職場でのセクハラ
セクハラは労働問題、社会問題であるという認識が定着しつつあるように思いますが、とは言え、まだまだ多くの方がセクハラ問題で悩んでおられます。そこで、どのような行為がセクハラになるのか考えてみたいと思います。
セクハラとは「セクシャル・ハラスメント」の略語で、「相手方の意に反した不快な性的言動」と定義されています。つまり、当事者が意識していなくても、相手が不快と感じるかどうかがポイントなのです。
日本では長い間、男性中心の文化があり、曖昧な返事をする習慣が美徳とされ、このような社会習慣や職場環境がセクハラにつながりやすくなっているのです。職場で、男性社員が自分の机に女性の水着姿のカレンダーを置いていたり、会社の飲み会でお酌をさせたり、「○○チャン」づけで呼んだり、なんてことはありませんか?

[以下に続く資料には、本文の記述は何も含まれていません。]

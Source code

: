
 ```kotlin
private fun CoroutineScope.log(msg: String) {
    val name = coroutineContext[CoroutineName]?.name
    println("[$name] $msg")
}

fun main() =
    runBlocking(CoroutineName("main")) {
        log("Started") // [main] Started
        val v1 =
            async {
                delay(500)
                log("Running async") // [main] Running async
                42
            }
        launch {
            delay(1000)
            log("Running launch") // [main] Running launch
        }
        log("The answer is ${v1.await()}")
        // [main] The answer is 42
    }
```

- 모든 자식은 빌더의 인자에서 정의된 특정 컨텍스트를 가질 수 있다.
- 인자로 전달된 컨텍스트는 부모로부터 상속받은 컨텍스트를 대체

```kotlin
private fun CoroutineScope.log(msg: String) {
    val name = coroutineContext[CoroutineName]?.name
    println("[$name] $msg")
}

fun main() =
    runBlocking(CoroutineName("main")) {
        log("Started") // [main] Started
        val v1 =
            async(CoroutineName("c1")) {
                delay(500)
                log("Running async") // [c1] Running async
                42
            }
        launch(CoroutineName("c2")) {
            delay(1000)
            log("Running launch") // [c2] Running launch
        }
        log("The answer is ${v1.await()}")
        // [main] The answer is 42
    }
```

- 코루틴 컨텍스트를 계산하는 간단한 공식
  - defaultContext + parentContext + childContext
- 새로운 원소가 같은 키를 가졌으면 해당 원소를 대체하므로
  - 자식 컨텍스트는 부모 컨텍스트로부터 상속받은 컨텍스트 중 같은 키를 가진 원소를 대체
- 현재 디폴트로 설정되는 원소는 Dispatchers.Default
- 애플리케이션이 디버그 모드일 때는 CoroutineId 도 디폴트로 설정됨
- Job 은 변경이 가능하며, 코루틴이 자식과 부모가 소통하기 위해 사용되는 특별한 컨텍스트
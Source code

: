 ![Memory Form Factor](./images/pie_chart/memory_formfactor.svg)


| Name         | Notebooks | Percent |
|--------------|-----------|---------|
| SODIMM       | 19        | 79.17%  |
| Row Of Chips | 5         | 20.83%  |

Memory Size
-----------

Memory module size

昨年末、男性職員が同僚の女性にセクハラ行為をしたとして停職3ヶ月の処分を受けました。男性職員は、約8ヶ月にわたって、勤務時間外に「いつも帰ってから何をしてますか?」「何時に寝ていますか?」などのメールを68通送信し、女性や上司からやめるように言われていたというものです。8ヶ月で68通ということは、月に約8通、内容も親しい間柄であれば普通の日常会話の範囲内、日常ではよく見られるシーンですが、女性が嫌な気持ちだったら、このような行為もやはりセクハラなのです。つまり、セクハラの基本的な判断基準は、前述したように、「相手が不快に思うかどうか」なのであって、回数や内容の問題ではないということです。
また、セクハラには、「個人差」があります。「おはよう!」と挨拶しながら女性の肩をポンとたたく、という光景を見受けることがあります。同じ行為でも、Aさんは「コミュニケーションだ」と言ってくれるけど、Bさんは「セクハラだ!」と感じている、なんてことはよくあります。Bさんは肩をポンとたたかれることで嫌な気持ちになっているわけですから、セクハラと言われても仕方がありません。
知らず知らずのうちに相手に不快な思いをさせてしまっているなんてことはありませんか?相手が嫌がることをしないという心がけが大切なのです。